アカデミー賞6部門受賞、史上最高のアクション映画と讃えられる
『マッドマックス 怒りのデス・ロード』
だが、本作が劇場公開にこぎつけたのは奇跡だった……
現代の古典たる本作が完成にいたる道のりはほぼ20年におよび、監督のジョージ・ミラーは不測の事態に何度も翻弄されながら、ハリウッドでもまれにみる困難な撮影を達成しようとした。
数度にわたり製作は立ち往生、主演のトム・ハーディとシャーリーズ・セロンは過酷な環境のナミブ砂漠でたびたび衝突し、ミラーのスタッフが繰りだす命知らずのアクションシーンは危険極まりない撮影となった。
著者のカイル・ブキャナンは、映画製作のあらゆるステップを克明かつ臨場感たっぷりに体験させてくれる。
『怒りのデス・ロード』の意外な起源から、奇抜なキャスティングの過程、世紀の傑作を危うく骨抜きにしかけた大手スタジオとのバトル──。
撮影は常軌を逸するあまり、映画の空想世界がキャストとスタッフの実生活を浸食しはじめる。
自分自身の《荒野(ウェイストランド)》で闘い、ぎりぎりで持ちこたえながら前進するには唯一、監督の《マッドな》ヴィジョンを信じる以外に道はない。
とはいえ、すべてが裏目に出るような状況で、ミラーはいかにして己のヴィジョンを貫きとおしたのか?
百数十名もの人々におこなったインタビュー、そして『怒りのデス・ロード』の内幕をつぶさに読んだ読者は、否定しがたい結論に達する。これほど汗みずくになり、炎で鍛えあげ、スケールのでかい映画がつくられたことは、かつてなかったと。

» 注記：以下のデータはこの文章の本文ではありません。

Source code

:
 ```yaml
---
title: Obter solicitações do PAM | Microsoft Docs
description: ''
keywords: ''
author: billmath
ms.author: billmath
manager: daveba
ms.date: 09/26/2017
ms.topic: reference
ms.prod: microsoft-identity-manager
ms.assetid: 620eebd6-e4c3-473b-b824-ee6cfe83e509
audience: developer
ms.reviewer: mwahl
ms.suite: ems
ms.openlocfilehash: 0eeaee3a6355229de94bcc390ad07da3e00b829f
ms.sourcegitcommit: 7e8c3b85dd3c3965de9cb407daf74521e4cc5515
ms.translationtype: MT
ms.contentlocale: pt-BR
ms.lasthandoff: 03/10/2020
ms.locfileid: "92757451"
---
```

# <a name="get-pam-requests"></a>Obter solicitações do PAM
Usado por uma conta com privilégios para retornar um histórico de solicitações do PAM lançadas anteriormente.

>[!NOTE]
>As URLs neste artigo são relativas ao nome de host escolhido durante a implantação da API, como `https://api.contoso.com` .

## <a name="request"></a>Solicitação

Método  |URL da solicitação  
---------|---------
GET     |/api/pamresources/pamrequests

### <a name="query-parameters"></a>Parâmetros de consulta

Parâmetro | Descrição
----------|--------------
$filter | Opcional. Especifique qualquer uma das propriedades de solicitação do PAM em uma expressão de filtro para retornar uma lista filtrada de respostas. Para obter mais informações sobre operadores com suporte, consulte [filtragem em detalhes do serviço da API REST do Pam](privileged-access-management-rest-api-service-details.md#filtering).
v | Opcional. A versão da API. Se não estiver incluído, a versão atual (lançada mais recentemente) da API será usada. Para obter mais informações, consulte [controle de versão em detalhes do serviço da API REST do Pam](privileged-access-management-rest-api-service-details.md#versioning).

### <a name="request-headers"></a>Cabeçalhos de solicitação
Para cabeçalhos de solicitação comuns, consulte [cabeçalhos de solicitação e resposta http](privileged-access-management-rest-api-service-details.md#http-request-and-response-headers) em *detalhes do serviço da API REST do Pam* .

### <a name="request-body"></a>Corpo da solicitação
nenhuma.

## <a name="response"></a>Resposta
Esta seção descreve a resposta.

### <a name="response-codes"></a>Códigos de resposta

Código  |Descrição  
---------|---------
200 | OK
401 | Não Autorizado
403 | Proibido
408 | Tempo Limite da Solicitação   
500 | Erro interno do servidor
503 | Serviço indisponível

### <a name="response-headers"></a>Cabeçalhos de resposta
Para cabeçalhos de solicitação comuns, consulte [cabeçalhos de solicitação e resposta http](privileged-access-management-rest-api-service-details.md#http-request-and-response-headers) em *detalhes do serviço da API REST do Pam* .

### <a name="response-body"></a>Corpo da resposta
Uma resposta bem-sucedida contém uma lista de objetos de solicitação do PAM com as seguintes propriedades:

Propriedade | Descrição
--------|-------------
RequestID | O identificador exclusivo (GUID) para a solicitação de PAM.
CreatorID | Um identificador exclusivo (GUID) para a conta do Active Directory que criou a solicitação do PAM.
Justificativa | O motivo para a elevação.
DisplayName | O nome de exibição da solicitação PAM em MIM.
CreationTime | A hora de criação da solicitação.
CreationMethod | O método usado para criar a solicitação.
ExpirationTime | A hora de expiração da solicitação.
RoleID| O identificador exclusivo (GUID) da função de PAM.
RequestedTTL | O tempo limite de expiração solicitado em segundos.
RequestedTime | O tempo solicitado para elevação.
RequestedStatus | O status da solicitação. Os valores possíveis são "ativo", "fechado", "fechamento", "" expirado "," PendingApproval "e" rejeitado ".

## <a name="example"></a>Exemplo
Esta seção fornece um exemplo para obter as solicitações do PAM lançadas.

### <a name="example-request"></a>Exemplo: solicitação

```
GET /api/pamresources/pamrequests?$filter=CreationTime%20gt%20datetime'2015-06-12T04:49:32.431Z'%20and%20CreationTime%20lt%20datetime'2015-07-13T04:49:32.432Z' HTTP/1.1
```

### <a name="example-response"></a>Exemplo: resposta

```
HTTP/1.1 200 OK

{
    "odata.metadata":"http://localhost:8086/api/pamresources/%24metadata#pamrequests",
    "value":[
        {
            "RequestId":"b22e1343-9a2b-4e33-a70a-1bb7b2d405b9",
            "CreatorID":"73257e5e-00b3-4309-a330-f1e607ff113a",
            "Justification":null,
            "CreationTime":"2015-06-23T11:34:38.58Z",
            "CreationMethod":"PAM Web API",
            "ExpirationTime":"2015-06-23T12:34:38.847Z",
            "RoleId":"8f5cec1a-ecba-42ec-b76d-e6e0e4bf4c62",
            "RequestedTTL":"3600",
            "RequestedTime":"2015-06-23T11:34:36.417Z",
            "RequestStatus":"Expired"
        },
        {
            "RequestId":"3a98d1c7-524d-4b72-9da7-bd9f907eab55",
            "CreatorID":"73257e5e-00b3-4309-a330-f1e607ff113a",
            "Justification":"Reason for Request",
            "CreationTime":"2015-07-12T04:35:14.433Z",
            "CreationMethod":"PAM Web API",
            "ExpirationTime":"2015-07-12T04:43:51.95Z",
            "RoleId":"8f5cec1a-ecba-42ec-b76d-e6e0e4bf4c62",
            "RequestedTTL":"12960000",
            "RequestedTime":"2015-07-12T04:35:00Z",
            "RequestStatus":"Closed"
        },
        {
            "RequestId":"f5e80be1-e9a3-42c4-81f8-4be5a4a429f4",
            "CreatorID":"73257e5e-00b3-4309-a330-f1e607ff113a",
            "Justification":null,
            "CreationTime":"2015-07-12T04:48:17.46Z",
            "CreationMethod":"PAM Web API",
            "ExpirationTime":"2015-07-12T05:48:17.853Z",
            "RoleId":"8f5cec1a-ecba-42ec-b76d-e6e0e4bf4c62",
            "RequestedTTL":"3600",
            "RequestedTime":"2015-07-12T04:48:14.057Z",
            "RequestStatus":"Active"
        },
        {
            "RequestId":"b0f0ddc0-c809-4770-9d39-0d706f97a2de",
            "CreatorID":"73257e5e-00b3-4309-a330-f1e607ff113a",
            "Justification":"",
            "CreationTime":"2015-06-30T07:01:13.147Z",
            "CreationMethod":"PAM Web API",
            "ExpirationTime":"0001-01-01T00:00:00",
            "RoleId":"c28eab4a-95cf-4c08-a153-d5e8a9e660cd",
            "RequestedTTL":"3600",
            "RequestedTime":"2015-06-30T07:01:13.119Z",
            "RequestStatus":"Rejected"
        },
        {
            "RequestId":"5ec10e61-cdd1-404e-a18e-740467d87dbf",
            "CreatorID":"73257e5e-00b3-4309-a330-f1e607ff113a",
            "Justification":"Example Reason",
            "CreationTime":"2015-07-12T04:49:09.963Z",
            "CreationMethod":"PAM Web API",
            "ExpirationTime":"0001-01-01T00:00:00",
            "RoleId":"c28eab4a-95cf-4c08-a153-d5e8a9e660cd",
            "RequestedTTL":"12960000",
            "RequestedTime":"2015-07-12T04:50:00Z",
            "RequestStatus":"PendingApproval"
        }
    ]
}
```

この映画に出演したことがどれほど大きな意味を持つか、
とても言葉にはできない。
もうもとには戻れないほど、ぼくは変わった
──トム・ハーディ
間違いなく、これまででいちばんたいへんな仕事だった。
撮影で負った〝体が覚えている〟レベルのトラウマを、
いまだにぬぐいきれないほどね。
──シャーリーズ・セロン
これは、自己保存についての物語だ。
相手を殺すことがきみに利するならばそうすべきで、
ためらう余地はない。そんな情緒が、俳優たちに影響したんだと思う。
──ジョージ・ミラー
現場ははっきりいって、カオス状態だった。
──ニコラス・ホルト
撮影終了間際になって、どれほど深くうさぎ穴を落ちたのか、
みんなやっと実感したんじゃないかな。
──ゾーイ・クラヴィッツ
だけど撮影で味わったつらい体験も演技に生かせたはずよ。
現場が大混乱だったことが、あれほどすばらしい映画になった理由だから。
──アビー・リー
感情タグBEST3
Posted by ブクログ
制作過程の困難さや、監督達の想像力のすごさ、俳優や美術など、関わる人達のプロフェッショナリズム、そういうのが見れてすごく面白い
とにかくスケールがデカいので、冒険譚でも読んでるようなアドレナリンが出る
Posted by ブクログ
【この映画は、とどのつまり、棒で叩いたって死なない。挫折の連続だった。三つのスタジオを転々とした。わたしはただ、惑星直列の瞬間を待つ必要があったのさ】(文中より引用)
映画史に残るアクション映画として高い評価を受け、ポップ・カルチャー界に旋風を巻き起こした『マッドマックス 怒りのデス・ロード』。完成そのものが偉業にして奇跡とさえ評されたこの作品を、ジョージ・ミラー監督を始めとする関係者の証言から振り返る一冊です。著者は、「ニューヨーク・タイムズ」でコラムを執筆するカイル・ブキャナン。訳者は、映画関係の翻訳も数多い有澤真庭。原題は、『Blood, Sweat & Chrome; The Wild and True Story of Mad Max: Fury Road』。
本書を一読し「そりゃとんでもない映画になるはずだわ」という感想を抱きました。『マッドマックス 怒りのデス・ロード』が傑作中の傑作であることは論をまたないのですが、その製作過程がまさにここまで狂気に満ち満ちたものだったとは。映画の熱量をそのまま感じ取ることができる内幕本でした。
改めて観賞したくなってしまうではないか☆5つ
Posted by ブクログ
みんなすごい証言すぎて笑っちゃう。
草生えちゃったところとか爆笑。
ドラマにしようとしてて、その車の模型を見て監督が上がっちゃうところとか。
映画同様狂ってる!
まるでメイキング動画の書き起こしみたいな構成。
口述というのが特徴なので読みづらさもあるけれど、生々しくて伝わってくる。